== WORK REQUEST ==
How many lines in the records below hold the string "jobs"? Please answer with the number and nothing more.
(EXCERPTED RECORDS)
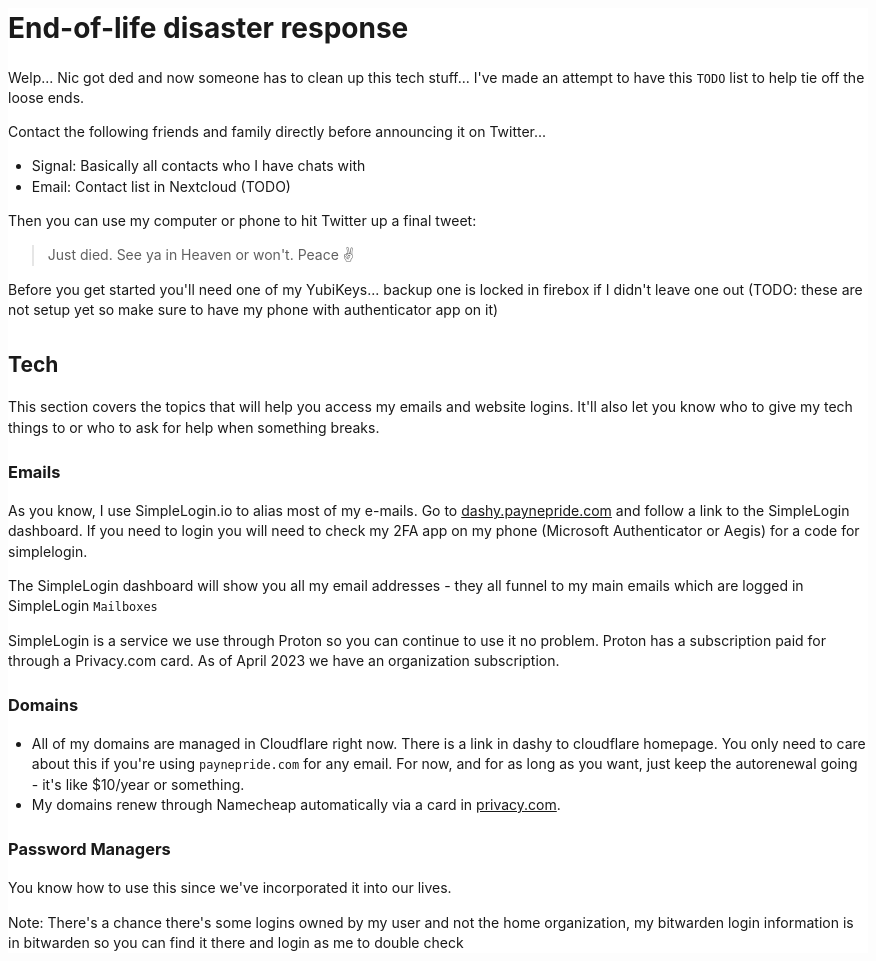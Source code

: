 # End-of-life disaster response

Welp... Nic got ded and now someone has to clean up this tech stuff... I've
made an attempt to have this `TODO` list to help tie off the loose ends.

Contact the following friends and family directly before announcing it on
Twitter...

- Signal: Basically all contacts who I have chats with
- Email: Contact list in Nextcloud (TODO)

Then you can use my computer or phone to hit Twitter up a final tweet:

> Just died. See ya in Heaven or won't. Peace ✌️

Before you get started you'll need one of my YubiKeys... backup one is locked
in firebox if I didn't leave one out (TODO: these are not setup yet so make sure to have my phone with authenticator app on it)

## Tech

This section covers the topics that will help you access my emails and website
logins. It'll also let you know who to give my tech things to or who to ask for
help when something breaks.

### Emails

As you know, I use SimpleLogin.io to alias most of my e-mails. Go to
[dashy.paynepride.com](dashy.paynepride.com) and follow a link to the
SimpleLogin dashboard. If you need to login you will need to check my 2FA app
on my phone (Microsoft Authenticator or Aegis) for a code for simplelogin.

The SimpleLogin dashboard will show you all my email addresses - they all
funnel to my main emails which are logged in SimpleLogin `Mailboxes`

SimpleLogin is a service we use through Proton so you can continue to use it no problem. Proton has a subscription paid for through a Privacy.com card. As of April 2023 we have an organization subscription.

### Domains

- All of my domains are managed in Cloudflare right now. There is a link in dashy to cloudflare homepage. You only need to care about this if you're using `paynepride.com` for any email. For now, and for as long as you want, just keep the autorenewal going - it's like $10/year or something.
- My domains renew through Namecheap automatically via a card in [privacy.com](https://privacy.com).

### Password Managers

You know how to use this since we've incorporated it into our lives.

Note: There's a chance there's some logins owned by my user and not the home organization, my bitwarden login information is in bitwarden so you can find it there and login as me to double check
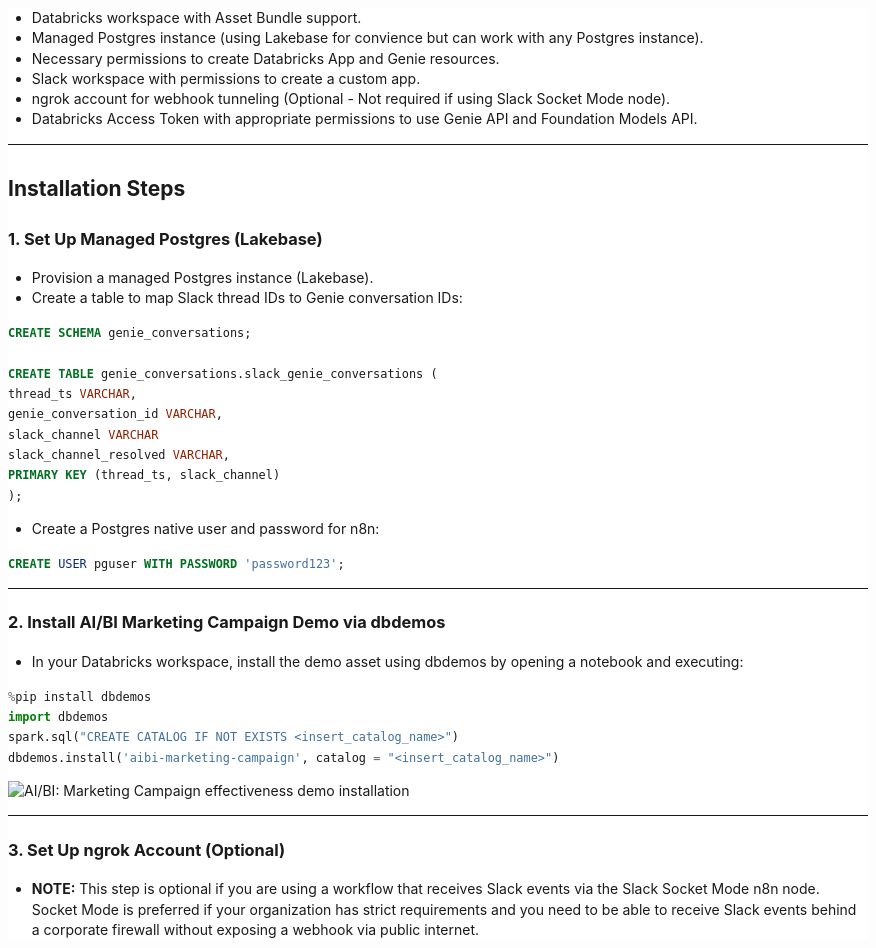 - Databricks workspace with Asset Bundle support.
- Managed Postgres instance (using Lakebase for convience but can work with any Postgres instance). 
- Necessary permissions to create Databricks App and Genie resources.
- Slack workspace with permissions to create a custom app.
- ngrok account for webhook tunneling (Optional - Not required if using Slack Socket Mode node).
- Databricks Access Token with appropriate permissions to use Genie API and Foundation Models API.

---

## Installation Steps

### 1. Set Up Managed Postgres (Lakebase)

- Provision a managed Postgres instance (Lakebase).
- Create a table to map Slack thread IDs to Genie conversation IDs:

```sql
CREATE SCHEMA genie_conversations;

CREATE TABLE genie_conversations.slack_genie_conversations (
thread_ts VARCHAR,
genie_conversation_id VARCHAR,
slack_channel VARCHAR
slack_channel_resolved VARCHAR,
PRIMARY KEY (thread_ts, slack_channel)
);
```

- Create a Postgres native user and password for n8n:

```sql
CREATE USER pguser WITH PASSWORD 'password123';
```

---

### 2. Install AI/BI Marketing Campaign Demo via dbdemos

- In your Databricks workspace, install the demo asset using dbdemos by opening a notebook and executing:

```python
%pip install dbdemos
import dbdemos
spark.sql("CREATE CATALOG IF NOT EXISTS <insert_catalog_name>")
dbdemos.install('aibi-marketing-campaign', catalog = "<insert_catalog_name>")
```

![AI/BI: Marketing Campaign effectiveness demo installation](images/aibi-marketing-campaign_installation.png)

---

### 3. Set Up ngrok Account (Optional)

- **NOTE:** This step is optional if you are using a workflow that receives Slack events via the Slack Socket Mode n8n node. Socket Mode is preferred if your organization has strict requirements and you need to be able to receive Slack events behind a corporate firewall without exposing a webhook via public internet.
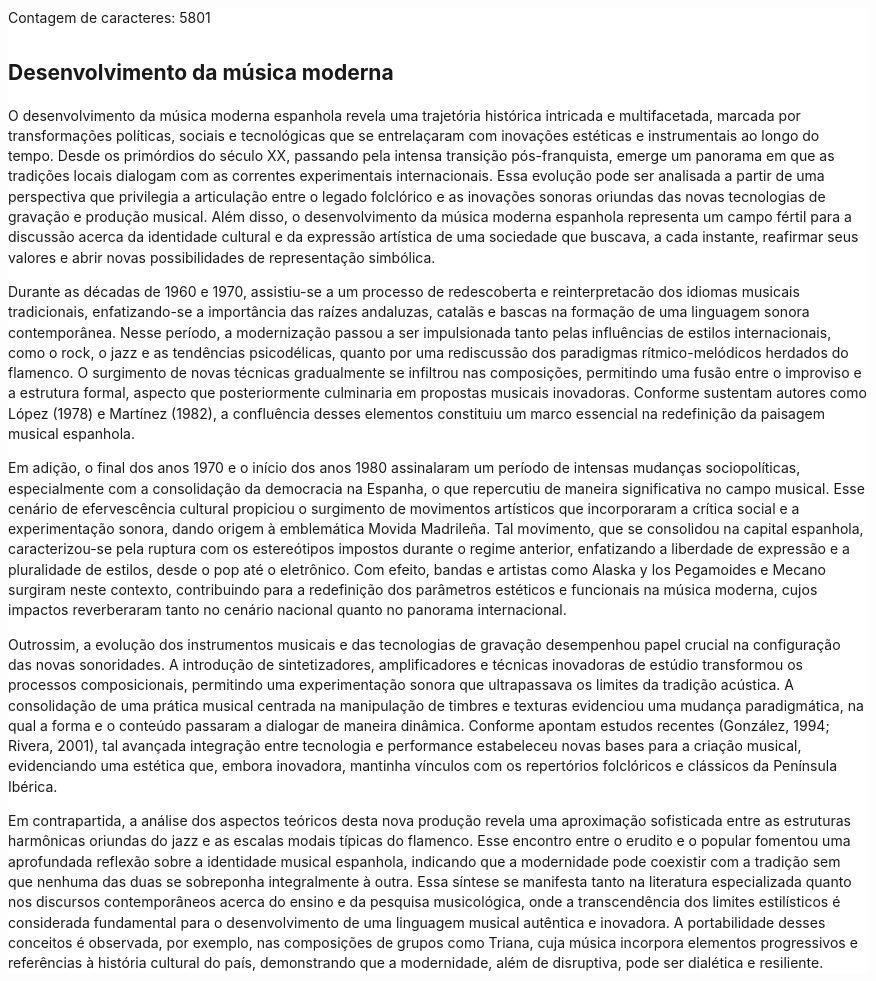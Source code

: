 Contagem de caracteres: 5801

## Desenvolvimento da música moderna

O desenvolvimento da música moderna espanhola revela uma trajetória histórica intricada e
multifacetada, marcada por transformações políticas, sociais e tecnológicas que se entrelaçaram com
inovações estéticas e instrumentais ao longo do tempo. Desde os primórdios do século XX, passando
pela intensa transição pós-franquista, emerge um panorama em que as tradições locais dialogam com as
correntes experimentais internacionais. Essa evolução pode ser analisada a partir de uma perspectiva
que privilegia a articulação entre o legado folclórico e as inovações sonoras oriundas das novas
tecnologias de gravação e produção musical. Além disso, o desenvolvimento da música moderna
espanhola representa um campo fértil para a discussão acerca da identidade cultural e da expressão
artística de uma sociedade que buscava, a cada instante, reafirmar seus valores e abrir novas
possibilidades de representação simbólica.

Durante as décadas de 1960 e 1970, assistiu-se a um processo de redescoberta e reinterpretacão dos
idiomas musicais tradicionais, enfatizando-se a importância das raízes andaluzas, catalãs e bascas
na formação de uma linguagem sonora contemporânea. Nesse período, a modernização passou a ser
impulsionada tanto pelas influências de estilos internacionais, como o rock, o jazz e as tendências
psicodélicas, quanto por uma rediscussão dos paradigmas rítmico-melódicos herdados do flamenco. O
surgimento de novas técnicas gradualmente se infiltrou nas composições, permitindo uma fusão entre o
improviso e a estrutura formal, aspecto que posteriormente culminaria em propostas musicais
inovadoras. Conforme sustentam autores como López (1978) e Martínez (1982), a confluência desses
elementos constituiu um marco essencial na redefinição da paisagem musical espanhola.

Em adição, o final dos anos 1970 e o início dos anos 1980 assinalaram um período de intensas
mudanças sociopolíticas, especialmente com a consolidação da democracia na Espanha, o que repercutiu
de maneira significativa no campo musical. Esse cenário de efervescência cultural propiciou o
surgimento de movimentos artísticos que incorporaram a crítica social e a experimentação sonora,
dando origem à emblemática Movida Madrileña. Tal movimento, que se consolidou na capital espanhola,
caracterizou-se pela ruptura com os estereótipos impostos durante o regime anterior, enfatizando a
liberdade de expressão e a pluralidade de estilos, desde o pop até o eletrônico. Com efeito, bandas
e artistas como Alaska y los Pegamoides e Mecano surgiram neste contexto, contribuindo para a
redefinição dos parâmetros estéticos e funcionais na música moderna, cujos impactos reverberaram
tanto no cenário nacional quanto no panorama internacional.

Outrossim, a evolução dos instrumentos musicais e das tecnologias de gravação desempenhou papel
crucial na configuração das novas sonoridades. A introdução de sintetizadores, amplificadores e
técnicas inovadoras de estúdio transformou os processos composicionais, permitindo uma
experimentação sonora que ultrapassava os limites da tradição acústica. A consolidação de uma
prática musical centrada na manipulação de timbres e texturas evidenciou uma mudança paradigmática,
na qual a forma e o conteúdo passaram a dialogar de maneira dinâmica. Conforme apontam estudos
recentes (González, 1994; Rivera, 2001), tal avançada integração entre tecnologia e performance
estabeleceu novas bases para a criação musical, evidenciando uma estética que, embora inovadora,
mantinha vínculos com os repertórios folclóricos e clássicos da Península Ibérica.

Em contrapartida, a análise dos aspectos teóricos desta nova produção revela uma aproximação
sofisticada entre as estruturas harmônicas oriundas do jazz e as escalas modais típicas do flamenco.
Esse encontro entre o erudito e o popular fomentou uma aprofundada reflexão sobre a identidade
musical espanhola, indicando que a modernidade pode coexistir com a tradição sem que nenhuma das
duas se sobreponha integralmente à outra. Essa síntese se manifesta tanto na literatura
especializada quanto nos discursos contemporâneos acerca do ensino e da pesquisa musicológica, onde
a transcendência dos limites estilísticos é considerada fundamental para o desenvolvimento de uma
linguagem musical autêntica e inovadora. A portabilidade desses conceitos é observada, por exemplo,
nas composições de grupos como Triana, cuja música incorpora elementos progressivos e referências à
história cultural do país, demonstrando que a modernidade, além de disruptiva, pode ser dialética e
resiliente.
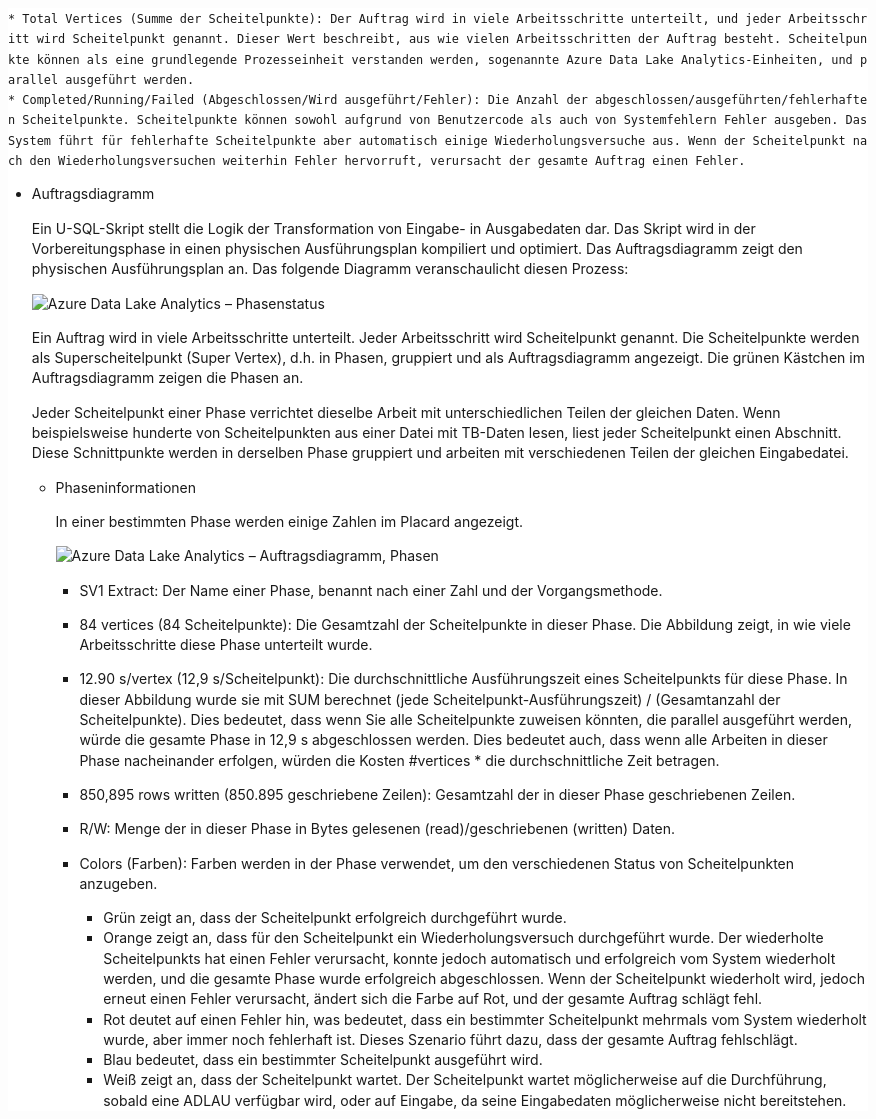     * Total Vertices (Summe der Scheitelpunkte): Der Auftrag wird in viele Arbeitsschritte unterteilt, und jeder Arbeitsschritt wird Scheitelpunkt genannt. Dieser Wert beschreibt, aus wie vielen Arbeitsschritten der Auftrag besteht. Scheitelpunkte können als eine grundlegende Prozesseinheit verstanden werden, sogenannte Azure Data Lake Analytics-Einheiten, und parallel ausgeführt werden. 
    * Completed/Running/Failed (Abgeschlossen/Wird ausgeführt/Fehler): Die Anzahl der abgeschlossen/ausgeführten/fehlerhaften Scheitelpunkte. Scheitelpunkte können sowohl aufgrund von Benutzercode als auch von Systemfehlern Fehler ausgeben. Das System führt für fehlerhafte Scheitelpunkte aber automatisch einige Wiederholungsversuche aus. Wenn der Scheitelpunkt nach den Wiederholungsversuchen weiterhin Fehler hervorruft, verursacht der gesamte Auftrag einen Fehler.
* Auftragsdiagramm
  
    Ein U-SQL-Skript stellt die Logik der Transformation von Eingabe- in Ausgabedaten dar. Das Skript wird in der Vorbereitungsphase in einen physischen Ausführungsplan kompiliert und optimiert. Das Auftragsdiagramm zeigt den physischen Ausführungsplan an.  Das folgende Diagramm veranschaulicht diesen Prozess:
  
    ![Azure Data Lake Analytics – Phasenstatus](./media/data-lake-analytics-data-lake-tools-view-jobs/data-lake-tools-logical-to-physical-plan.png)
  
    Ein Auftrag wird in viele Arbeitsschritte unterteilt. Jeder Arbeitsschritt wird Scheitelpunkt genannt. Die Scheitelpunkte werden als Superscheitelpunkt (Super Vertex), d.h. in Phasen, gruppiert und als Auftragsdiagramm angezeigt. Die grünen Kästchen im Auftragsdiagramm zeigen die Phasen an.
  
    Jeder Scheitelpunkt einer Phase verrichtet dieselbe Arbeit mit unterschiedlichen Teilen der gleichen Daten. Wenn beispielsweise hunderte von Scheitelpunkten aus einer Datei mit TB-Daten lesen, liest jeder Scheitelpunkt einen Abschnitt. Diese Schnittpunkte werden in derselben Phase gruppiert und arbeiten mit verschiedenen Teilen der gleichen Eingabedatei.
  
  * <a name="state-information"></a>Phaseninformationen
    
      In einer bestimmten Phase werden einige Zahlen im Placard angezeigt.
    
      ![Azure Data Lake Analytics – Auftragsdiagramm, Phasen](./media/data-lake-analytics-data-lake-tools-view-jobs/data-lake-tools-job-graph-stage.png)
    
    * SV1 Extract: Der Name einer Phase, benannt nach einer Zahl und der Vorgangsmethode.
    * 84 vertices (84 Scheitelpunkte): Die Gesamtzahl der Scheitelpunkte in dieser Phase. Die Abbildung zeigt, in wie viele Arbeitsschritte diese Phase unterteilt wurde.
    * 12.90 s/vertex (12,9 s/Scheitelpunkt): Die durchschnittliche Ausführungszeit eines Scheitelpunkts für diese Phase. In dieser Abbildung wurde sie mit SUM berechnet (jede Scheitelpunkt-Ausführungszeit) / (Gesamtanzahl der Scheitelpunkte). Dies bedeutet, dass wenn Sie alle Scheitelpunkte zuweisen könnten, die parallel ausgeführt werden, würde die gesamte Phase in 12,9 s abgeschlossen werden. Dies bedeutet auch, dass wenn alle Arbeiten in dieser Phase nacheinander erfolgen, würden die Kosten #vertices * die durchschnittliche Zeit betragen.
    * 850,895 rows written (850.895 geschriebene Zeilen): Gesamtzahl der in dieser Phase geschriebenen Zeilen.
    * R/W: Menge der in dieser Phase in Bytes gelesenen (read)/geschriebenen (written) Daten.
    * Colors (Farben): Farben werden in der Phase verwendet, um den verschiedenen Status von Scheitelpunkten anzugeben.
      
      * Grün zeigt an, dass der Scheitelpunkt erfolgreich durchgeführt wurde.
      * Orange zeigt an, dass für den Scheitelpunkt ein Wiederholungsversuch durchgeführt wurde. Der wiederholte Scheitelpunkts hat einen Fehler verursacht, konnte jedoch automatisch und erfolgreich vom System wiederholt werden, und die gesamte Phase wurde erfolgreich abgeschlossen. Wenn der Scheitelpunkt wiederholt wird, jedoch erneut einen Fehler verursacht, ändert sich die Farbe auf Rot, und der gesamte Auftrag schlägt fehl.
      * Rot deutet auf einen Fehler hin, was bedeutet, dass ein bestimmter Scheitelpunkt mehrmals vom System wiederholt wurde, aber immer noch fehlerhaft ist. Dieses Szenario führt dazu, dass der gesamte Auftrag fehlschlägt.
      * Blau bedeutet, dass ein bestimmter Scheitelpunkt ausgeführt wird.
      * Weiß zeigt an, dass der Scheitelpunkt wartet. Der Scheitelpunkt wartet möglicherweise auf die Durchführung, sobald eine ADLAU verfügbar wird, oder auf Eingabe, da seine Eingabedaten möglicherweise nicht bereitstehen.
(End EXCERPTED RECORDS)
== SOLUTION TO THIS PROBLEM ==
2